Assigned task: Search the material below for the string "propertyPath". Return every line that holds it.

---

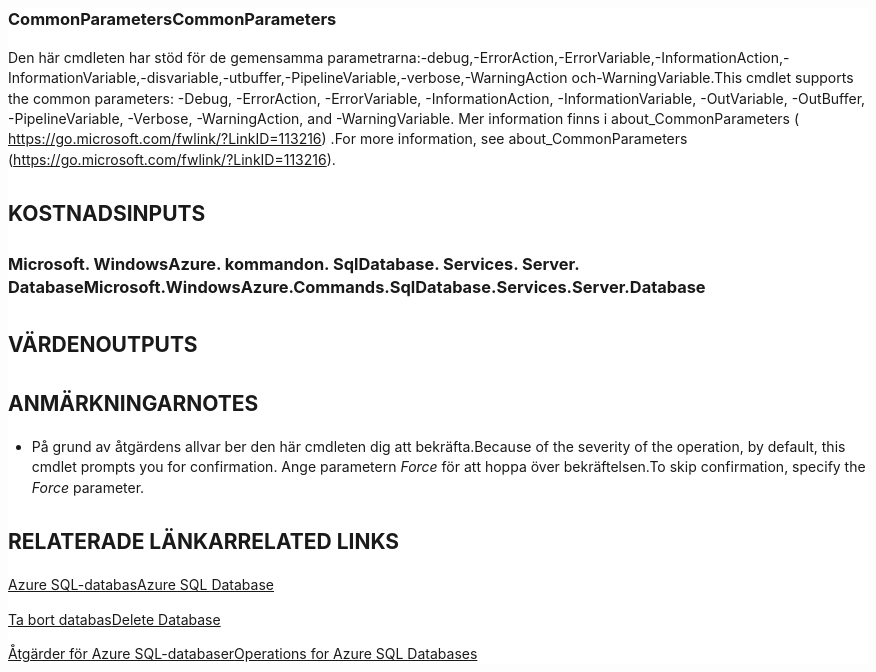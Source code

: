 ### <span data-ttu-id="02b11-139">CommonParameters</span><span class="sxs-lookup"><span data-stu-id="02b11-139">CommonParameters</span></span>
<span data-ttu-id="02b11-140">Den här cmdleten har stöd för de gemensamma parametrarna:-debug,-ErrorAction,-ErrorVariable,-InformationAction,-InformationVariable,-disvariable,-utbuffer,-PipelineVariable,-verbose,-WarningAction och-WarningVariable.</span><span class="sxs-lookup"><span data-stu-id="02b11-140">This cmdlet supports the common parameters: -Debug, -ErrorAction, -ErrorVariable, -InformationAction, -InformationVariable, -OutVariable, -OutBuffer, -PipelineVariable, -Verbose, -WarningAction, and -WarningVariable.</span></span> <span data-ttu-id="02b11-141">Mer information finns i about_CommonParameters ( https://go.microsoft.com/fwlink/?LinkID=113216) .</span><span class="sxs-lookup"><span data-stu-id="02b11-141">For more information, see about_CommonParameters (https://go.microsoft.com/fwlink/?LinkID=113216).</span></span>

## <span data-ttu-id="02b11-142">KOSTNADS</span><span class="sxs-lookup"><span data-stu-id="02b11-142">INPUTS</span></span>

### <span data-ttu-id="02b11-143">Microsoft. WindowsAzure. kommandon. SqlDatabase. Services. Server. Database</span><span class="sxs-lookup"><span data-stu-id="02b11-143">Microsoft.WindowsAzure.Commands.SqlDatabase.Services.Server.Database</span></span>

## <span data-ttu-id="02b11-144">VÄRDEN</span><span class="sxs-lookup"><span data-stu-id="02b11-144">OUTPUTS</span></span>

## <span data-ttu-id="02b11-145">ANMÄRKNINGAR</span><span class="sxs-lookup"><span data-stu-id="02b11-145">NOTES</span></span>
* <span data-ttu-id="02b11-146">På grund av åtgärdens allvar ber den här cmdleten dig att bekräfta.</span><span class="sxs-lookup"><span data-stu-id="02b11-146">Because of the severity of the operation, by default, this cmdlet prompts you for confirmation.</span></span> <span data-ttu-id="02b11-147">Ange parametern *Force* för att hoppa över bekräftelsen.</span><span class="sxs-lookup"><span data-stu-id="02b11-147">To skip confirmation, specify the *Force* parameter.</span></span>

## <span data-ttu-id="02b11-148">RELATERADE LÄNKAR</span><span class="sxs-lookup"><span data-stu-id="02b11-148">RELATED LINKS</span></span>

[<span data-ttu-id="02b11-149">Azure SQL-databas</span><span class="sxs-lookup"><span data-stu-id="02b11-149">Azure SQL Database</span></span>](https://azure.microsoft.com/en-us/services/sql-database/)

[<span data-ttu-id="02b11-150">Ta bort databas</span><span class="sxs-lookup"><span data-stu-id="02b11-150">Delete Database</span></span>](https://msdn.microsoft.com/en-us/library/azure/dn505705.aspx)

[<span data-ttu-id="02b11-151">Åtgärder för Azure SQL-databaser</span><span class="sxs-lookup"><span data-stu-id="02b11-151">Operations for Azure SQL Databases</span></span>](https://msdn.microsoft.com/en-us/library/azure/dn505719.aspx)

---

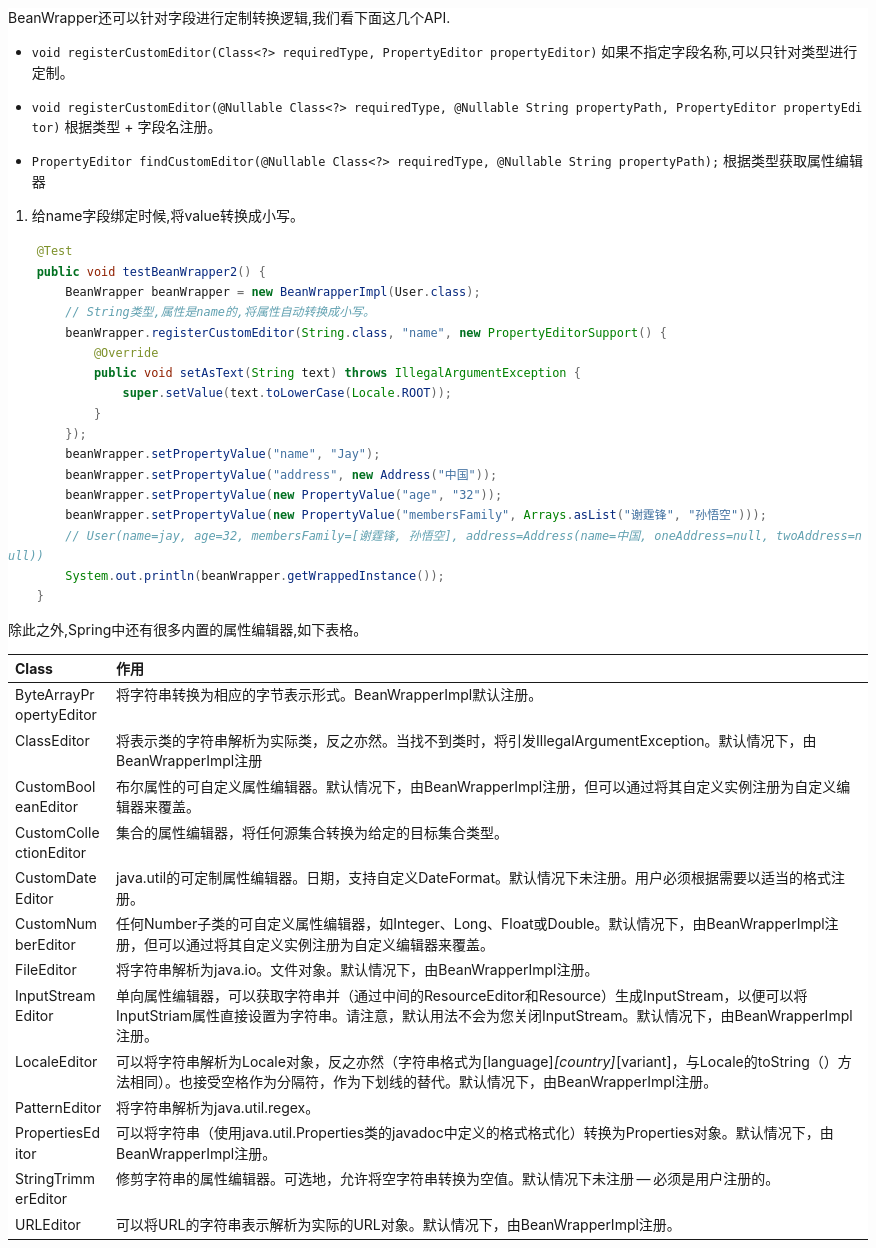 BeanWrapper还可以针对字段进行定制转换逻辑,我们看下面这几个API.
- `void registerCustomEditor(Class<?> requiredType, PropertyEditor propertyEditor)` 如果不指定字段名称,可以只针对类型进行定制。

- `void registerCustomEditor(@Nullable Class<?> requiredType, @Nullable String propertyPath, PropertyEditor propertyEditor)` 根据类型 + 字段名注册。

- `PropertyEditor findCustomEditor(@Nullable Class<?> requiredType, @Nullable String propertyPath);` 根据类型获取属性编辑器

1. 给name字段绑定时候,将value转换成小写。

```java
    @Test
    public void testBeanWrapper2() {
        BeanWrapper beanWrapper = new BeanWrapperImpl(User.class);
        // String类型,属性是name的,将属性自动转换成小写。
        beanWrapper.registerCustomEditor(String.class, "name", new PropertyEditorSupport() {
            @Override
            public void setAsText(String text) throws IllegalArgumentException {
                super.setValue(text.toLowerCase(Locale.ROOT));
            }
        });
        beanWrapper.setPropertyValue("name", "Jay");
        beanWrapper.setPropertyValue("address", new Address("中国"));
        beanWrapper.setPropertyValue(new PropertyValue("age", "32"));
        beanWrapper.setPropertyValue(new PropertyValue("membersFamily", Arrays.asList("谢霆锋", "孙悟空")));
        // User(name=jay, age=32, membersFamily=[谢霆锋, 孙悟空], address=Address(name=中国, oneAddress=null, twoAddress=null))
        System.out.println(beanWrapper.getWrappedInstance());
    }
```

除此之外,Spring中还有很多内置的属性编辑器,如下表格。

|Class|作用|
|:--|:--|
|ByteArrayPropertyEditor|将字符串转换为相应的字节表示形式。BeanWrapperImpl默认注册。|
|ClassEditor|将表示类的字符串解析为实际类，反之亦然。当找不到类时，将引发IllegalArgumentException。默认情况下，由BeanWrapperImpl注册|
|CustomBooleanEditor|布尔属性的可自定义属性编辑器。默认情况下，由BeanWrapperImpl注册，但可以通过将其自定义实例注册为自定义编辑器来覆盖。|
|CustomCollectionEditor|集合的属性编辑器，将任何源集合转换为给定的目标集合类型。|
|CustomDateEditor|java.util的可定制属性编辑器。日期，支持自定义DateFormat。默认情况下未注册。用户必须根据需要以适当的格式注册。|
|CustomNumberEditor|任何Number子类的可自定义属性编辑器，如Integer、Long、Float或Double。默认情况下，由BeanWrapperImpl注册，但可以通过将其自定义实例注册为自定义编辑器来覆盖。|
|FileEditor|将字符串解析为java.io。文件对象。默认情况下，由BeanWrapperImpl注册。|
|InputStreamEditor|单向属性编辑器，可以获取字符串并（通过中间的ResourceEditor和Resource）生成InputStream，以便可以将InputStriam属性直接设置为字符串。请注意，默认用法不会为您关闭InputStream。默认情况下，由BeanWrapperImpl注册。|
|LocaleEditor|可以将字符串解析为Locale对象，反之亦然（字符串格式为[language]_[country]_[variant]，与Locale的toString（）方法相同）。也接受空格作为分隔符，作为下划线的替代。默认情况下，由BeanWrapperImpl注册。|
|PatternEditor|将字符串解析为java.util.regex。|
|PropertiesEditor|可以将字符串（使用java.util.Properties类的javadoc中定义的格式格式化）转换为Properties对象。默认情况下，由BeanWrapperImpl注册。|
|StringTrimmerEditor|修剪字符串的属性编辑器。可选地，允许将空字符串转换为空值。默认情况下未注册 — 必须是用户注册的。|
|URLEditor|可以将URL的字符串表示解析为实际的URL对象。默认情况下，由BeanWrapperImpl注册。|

---

Response below:
- `void registerCustomEditor(@Nullable Class<?> requiredType, @Nullable String propertyPath, PropertyEditor propertyEditor)` 根据类型 + 字段名注册。
- `PropertyEditor findCustomEditor(@Nullable Class<?> requiredType, @Nullable String propertyPath);` 根据类型获取属性编辑器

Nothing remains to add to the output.